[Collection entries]
>>
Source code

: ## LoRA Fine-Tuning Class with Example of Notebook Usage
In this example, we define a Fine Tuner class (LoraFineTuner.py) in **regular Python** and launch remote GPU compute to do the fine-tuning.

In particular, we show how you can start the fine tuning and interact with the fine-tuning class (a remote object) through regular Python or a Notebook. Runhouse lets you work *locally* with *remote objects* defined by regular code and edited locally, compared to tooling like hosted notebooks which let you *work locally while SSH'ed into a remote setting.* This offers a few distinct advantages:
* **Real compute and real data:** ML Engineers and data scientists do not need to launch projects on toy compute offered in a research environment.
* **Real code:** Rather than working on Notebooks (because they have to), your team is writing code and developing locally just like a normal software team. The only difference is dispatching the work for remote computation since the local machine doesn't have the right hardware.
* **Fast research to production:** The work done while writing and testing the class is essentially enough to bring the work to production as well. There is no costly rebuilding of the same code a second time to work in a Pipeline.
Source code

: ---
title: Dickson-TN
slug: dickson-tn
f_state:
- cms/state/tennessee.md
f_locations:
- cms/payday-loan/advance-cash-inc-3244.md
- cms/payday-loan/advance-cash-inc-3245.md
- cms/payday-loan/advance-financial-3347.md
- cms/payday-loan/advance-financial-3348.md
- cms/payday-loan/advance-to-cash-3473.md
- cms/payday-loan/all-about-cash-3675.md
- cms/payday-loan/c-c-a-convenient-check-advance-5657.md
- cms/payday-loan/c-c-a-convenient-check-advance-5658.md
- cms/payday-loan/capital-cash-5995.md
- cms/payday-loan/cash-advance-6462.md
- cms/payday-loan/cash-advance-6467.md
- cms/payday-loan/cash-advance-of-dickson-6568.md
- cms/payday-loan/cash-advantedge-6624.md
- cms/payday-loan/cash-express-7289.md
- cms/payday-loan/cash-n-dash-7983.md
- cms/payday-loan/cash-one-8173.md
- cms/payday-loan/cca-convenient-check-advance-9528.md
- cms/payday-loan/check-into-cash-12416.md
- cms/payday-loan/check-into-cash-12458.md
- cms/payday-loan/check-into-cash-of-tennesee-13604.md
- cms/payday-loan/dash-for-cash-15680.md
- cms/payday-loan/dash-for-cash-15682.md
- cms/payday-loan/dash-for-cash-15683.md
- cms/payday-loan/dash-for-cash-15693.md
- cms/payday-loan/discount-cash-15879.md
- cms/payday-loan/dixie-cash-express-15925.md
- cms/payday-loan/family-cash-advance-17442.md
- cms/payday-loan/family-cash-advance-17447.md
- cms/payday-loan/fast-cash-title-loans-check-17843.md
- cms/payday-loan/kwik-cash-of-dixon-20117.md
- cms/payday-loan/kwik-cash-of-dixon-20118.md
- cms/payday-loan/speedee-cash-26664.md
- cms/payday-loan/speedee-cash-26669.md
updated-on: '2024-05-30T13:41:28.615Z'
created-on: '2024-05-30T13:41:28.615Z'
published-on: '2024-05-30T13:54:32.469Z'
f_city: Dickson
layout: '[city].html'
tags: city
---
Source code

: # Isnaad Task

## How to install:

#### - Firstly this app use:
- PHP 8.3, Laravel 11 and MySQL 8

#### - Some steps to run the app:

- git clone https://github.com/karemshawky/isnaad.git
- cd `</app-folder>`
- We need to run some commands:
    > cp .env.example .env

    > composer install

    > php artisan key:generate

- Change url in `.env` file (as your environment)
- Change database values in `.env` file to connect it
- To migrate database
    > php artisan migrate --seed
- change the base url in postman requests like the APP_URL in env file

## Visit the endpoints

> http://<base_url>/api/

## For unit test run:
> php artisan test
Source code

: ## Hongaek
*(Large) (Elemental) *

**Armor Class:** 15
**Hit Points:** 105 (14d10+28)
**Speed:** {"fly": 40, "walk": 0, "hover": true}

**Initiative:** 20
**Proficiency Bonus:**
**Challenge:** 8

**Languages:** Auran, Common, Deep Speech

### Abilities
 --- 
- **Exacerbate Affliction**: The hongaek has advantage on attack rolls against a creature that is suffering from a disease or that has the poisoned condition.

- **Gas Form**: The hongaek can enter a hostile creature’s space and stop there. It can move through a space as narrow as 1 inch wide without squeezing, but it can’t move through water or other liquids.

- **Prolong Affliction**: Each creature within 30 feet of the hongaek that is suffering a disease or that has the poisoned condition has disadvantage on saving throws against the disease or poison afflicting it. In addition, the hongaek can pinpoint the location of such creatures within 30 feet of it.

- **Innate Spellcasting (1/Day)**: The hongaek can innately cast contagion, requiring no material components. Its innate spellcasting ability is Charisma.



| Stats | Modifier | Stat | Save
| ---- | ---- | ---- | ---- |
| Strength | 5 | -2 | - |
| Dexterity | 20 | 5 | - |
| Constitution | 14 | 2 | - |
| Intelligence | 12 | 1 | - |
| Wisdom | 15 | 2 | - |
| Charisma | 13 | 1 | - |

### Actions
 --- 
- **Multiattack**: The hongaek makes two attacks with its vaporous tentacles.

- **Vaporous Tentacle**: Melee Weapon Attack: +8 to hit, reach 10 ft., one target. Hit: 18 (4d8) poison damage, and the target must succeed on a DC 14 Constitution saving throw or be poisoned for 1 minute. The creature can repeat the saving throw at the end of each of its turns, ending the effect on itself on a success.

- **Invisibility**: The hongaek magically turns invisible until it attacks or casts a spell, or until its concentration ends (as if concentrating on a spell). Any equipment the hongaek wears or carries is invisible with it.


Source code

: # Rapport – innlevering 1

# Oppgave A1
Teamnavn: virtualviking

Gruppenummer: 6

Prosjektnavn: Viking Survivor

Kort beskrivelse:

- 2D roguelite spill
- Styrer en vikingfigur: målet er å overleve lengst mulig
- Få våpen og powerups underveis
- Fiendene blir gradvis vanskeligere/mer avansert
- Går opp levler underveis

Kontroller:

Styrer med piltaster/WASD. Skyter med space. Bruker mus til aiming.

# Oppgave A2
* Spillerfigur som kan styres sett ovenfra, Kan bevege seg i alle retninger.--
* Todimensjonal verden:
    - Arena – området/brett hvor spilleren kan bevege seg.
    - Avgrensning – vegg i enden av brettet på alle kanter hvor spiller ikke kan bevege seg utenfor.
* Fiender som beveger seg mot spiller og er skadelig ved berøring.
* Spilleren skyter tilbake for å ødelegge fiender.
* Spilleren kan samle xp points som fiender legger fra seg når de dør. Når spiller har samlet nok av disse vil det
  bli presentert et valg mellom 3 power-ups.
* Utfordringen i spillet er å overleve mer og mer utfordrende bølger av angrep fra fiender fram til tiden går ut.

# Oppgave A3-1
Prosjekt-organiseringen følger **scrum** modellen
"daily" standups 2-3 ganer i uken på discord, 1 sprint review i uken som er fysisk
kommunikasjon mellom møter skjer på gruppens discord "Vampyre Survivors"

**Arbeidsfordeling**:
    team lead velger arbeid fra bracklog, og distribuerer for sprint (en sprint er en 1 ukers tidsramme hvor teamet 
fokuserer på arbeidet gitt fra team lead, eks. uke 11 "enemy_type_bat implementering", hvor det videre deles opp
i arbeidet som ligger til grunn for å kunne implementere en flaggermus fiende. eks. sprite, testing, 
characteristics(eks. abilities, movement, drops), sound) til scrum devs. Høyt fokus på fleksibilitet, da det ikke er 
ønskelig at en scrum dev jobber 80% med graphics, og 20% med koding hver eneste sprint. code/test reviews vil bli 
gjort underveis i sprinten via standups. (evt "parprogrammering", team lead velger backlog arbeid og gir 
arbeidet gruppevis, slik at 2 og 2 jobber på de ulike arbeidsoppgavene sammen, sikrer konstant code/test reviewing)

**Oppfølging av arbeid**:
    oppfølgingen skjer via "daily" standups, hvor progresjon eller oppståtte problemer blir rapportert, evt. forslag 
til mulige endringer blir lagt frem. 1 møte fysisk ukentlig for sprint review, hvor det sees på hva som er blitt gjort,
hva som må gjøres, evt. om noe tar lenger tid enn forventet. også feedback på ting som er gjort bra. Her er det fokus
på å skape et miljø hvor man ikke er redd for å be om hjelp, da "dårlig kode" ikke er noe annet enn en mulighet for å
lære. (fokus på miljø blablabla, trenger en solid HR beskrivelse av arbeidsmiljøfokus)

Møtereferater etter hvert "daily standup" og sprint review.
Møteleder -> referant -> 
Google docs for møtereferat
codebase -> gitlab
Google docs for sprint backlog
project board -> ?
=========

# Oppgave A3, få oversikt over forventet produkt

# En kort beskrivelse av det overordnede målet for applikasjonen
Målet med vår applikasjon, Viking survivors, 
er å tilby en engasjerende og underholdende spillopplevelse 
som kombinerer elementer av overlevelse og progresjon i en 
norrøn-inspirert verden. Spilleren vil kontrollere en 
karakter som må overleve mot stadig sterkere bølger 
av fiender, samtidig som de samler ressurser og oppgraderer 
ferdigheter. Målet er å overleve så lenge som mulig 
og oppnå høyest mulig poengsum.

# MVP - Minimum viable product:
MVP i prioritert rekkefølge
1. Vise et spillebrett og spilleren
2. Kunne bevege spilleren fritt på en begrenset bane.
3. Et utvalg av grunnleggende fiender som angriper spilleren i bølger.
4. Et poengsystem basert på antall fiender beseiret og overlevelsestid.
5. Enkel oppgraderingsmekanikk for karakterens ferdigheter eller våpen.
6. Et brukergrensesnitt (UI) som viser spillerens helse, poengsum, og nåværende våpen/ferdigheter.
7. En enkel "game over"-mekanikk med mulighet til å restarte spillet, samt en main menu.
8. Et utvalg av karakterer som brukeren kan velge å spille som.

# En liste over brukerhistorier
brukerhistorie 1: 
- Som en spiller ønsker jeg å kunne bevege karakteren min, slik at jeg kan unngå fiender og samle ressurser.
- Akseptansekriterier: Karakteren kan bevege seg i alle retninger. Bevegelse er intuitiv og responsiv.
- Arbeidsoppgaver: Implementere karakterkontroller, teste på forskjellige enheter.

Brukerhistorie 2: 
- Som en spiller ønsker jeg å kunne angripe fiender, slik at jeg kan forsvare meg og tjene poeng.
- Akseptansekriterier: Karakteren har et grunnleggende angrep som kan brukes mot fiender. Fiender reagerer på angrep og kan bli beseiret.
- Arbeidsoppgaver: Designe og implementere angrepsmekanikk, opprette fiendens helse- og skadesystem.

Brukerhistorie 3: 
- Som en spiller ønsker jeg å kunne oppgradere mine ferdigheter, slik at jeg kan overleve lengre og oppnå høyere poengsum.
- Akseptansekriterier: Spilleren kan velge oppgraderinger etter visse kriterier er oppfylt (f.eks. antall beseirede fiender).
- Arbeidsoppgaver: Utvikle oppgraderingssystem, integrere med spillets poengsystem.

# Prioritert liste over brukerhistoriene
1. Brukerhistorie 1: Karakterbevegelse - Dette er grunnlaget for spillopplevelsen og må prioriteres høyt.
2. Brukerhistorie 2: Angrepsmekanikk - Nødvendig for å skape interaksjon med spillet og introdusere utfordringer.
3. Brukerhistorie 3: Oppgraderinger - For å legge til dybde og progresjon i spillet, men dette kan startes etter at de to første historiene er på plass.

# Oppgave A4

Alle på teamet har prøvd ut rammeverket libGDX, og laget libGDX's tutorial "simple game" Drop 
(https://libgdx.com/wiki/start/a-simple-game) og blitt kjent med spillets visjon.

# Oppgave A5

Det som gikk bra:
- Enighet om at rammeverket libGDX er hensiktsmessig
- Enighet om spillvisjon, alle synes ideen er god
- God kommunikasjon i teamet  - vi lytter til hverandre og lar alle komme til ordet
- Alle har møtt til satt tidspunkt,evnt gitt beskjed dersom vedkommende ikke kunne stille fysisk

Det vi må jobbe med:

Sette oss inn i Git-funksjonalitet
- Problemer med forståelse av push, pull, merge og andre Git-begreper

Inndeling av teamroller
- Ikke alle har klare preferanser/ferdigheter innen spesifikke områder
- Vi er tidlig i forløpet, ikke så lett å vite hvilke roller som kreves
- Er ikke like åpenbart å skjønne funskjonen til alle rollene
<<
TASK:
Taking the records above, retype every line from the one with "- cms/state/tennessee.md" down to the one with "- cms/payday-loan/cash-advance-6467.md", exactly and with nothing else.

SOLUTION TO THE PROBLEM:
- cms/state/tennessee.md
f_locations:
- cms/payday-loan/advance-cash-inc-3244.md
- cms/payday-loan/advance-cash-inc-3245.md
- cms/payday-loan/advance-financial-3347.md
- cms/payday-loan/advance-financial-3348.md
- cms/payday-loan/advance-to-cash-3473.md
- cms/payday-loan/all-about-cash-3675.md
- cms/payday-loan/c-c-a-convenient-check-advance-5657.md
- cms/payday-loan/c-c-a-convenient-check-advance-5658.md
- cms/payday-loan/capital-cash-5995.md
- cms/payday-loan/cash-advance-6462.md
- cms/payday-loan/cash-advance-6467.md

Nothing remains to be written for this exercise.